Micro-Benchmarking Guide

This document describes the 3-Tier validation loop for micro-optimizations in Locus.

Overview

A micro-optimization in Locus is only considered successful if it survives the transition through all three tiers of the tooling stack. This process ensures that mathematical improvements translate into real-world pipeline speedups.

Tier 3: Mathematical & Memory Isolation (Divan)

Goal: Prove the mathematical or memory optimization works in isolation (e.g., reducing SIMD bilinear sampling cost).

Framework: Divan
Location: crates/locus-core/benches/
Constraint: Must run strictly single-threaded to ensure pristine Instructions Per Clock (IPC) and L1 cache utilization metrics.
Data: Use the BenchDataset utility to load real-world image gradients from the ICRA 2020 dataset or generate realistic Structure of Arrays (SoA) states.

Execution:

# Run a specific benchmark suite
cargo bench --bench comprehensive --features "extended-bench bench-internals" -- "bench_thresholding" --threads 1

# Run full resolution sweep and update baselines
cargo bench --bench comprehensive --features "extended-bench bench-internals" -- "bench_thresholding" "bench_segmentation" "bench_quad_extraction" --threads 1 > target/profiling/divan_output.txt
PYTHONPATH=. python3 tools/bench/update_micro_baselines.py target/profiling/divan_output.txt

Tier 2: Pipeline Visual Confirmation (Tracy)

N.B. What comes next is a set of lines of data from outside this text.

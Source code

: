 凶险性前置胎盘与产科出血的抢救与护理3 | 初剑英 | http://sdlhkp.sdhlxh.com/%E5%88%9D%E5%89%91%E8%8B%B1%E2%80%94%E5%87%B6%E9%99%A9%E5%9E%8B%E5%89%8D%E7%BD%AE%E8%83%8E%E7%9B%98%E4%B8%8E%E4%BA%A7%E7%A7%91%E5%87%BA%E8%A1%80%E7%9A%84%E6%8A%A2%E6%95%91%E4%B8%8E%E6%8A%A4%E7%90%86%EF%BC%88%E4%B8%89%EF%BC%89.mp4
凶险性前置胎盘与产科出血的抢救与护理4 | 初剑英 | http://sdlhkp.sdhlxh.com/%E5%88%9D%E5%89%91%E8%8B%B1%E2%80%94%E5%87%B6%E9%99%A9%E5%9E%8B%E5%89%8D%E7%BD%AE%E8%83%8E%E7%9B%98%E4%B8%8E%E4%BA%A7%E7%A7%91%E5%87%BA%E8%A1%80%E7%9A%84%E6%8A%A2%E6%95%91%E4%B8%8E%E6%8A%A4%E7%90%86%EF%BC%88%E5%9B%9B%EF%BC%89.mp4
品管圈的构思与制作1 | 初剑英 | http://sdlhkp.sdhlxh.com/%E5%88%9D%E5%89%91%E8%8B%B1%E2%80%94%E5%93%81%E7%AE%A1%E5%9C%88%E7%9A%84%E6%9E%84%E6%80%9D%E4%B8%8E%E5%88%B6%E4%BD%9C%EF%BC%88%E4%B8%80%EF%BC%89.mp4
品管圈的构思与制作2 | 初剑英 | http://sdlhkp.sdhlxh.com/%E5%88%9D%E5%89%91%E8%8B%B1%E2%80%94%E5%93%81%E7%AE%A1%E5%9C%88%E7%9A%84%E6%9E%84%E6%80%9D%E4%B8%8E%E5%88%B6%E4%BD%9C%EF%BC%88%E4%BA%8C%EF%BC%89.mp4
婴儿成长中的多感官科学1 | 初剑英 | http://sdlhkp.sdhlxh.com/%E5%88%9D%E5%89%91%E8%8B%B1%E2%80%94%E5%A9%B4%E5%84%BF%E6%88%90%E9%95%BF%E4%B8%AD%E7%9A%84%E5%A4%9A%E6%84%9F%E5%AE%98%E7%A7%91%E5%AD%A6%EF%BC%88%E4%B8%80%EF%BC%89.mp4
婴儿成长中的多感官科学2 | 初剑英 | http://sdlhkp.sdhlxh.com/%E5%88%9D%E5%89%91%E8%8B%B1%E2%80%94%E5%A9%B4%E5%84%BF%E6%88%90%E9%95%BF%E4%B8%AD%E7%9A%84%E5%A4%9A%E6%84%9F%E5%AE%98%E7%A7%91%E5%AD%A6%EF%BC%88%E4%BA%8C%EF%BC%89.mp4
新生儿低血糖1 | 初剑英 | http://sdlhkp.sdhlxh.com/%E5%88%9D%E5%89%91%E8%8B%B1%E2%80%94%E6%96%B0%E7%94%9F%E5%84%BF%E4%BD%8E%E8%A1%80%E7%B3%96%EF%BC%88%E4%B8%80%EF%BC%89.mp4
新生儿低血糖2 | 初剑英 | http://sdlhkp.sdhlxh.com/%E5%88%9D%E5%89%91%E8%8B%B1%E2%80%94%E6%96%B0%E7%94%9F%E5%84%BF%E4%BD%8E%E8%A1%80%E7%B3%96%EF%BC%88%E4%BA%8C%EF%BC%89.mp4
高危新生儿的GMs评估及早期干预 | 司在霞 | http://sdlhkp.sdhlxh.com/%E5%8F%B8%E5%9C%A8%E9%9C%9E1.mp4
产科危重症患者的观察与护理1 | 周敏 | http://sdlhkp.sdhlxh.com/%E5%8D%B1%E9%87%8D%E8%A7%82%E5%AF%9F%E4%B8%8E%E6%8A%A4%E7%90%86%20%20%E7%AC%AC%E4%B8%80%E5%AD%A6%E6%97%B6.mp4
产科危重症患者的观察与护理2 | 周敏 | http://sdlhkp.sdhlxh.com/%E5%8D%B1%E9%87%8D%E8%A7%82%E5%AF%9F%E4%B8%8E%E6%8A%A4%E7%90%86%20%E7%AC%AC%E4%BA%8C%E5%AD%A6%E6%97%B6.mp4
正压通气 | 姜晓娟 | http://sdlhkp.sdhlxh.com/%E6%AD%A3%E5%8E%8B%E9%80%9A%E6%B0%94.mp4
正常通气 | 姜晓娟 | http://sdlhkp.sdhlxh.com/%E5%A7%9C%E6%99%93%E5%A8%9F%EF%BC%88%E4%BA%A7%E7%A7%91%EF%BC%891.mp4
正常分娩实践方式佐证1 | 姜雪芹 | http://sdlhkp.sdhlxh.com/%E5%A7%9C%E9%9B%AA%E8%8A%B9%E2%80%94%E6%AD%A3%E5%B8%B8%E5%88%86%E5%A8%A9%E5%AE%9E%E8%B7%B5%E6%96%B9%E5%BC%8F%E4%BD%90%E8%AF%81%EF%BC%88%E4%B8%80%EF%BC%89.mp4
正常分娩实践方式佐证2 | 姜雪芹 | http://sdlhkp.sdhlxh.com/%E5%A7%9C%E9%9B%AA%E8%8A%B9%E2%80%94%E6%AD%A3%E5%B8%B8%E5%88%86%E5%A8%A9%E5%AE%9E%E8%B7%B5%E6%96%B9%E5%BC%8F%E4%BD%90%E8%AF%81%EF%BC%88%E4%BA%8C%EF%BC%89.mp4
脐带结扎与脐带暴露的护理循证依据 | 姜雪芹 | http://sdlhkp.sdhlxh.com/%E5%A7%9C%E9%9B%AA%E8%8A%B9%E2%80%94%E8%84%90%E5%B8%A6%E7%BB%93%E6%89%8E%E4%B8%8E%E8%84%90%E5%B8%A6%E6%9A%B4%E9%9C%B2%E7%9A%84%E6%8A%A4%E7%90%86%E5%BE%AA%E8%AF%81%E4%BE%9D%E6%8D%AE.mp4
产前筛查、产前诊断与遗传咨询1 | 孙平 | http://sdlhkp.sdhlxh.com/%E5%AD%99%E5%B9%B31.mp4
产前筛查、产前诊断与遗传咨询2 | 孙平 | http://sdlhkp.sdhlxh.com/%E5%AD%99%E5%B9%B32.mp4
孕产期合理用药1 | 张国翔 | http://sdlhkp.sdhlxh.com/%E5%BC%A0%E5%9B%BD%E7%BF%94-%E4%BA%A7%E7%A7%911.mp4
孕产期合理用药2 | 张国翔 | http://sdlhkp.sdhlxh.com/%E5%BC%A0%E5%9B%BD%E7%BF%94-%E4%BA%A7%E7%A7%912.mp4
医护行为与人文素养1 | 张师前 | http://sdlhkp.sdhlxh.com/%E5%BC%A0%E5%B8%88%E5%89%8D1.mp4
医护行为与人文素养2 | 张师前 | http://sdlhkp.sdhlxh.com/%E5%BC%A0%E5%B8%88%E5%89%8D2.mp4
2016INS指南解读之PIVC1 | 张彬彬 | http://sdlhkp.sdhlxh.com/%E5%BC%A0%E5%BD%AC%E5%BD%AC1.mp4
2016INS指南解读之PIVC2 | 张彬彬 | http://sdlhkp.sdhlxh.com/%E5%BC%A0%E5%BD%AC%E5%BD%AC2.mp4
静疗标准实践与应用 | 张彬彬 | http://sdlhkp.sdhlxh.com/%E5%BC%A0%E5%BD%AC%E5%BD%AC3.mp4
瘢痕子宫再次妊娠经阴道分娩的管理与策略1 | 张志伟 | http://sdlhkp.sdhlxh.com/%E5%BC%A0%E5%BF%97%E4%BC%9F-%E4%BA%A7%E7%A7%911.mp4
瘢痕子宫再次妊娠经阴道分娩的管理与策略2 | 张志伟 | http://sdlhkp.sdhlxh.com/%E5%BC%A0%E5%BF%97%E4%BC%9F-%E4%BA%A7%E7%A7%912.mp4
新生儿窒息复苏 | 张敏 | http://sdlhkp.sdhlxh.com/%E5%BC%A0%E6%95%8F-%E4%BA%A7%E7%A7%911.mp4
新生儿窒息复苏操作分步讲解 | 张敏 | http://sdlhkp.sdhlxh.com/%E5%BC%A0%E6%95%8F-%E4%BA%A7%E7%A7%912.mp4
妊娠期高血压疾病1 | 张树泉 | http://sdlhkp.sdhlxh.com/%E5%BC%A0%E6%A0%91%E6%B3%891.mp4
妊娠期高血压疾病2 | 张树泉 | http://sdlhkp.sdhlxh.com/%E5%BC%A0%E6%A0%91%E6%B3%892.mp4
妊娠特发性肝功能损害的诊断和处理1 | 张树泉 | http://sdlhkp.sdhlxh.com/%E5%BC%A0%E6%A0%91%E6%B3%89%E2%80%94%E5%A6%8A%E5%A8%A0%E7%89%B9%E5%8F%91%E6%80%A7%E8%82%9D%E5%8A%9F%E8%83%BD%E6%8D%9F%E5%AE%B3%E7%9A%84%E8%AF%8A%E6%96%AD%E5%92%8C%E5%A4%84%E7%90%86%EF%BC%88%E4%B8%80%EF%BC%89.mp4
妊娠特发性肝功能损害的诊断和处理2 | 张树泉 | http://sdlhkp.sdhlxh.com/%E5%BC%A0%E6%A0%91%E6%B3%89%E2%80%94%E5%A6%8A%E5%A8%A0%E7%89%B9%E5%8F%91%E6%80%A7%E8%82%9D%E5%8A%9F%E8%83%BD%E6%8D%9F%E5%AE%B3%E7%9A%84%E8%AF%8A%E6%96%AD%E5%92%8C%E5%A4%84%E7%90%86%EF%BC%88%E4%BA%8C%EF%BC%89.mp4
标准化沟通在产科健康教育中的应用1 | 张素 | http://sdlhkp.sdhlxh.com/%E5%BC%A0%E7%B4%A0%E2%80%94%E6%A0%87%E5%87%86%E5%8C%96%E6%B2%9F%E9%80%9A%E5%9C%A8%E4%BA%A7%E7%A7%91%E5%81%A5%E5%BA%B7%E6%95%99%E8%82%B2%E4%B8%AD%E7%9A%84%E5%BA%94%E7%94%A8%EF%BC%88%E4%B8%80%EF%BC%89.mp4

Goal: Visually confirm the specific span in the pipeline has shrunk and didn't push the bottleneck elsewhere (e.g., to a following memory allocation).

Tool: Tracy Profiler
Build: Recompile with the tracy feature enabled.

Execution:

# Build and run with tracy instrumentation
uv run maturin develop -r -F tracy
# Run a trace using the Python CLI or a test script
uv run tools/cli.py bench real --num-frames 100

Tier 1: Real-World Ground Truth (Python CLI)

Goal: The ultimate validation. If the total pipeline latency doesn't drop here, the optimization didn't work.

Tool: Locus Python CLI
Benchmark: bench real command

Execution:

# Run the end-to-end benchmark
uv run tools/cli.py bench real

Note: "If a micro-optimization doesn't lower this number, it didn't actually work."

Technical Details

Single-Threaded Mandate

To prevent the OS scheduler or Rayon from thrashing the L1 cache, micro-benchmarks must enforce a single-threaded environment. This is handled globally in the benchmark's main() function:

fn main() {
    let _ = rayon::ThreadPoolBuilder::new().num_threads(1).build_global();
    divan::Divan::from_args().threads([1]).run_benches();
}

Realistic Data Layouts

Early Stages (Thresholding/Segmentation): Load grayscale frames into ImageView using BenchDataset::icra_forward_0().
Late Stages (Decoding/Pose Estimation): Populate a DetectionBatch (SoA) with a realistic distribution of candidates (e.g., 50 valid tags and 200 false-positives) using BenchDataset::generate_bench_batch().